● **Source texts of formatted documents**
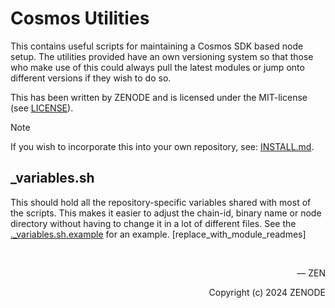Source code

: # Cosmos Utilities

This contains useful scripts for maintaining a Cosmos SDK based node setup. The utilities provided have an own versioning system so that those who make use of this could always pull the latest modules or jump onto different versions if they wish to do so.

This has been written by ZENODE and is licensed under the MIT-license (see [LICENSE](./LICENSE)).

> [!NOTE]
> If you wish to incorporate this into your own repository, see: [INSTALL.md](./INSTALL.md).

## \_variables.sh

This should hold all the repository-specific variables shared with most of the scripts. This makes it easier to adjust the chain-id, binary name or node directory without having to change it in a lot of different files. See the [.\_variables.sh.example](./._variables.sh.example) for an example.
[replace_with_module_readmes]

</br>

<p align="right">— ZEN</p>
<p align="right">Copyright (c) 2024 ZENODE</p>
* * *
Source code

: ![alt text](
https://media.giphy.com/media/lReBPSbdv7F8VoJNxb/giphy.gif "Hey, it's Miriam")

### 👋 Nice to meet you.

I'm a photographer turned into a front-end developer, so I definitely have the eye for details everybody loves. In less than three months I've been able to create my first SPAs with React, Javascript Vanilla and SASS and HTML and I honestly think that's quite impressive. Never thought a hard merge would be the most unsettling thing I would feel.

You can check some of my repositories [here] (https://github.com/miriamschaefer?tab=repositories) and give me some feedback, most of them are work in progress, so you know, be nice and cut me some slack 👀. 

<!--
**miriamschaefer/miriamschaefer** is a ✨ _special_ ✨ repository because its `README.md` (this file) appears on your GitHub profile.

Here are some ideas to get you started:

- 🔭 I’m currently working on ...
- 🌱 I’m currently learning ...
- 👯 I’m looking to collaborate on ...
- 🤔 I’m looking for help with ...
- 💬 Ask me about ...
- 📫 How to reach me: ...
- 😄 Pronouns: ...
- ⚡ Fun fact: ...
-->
...
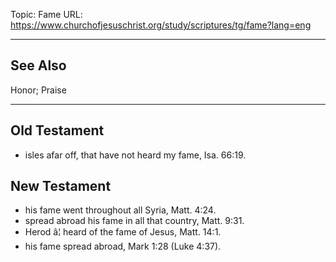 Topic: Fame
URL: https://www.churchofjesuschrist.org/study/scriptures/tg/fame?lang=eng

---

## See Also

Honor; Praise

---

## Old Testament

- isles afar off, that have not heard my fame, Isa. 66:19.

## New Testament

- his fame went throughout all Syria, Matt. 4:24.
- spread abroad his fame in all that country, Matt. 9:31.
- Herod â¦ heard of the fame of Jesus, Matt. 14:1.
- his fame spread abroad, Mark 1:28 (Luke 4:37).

● **Assignment**
Search the entries for "currently" and show every line that has it.

● **Response below**
- 🔭 I’m currently working on ...
- 🌱 I’m currently learning ...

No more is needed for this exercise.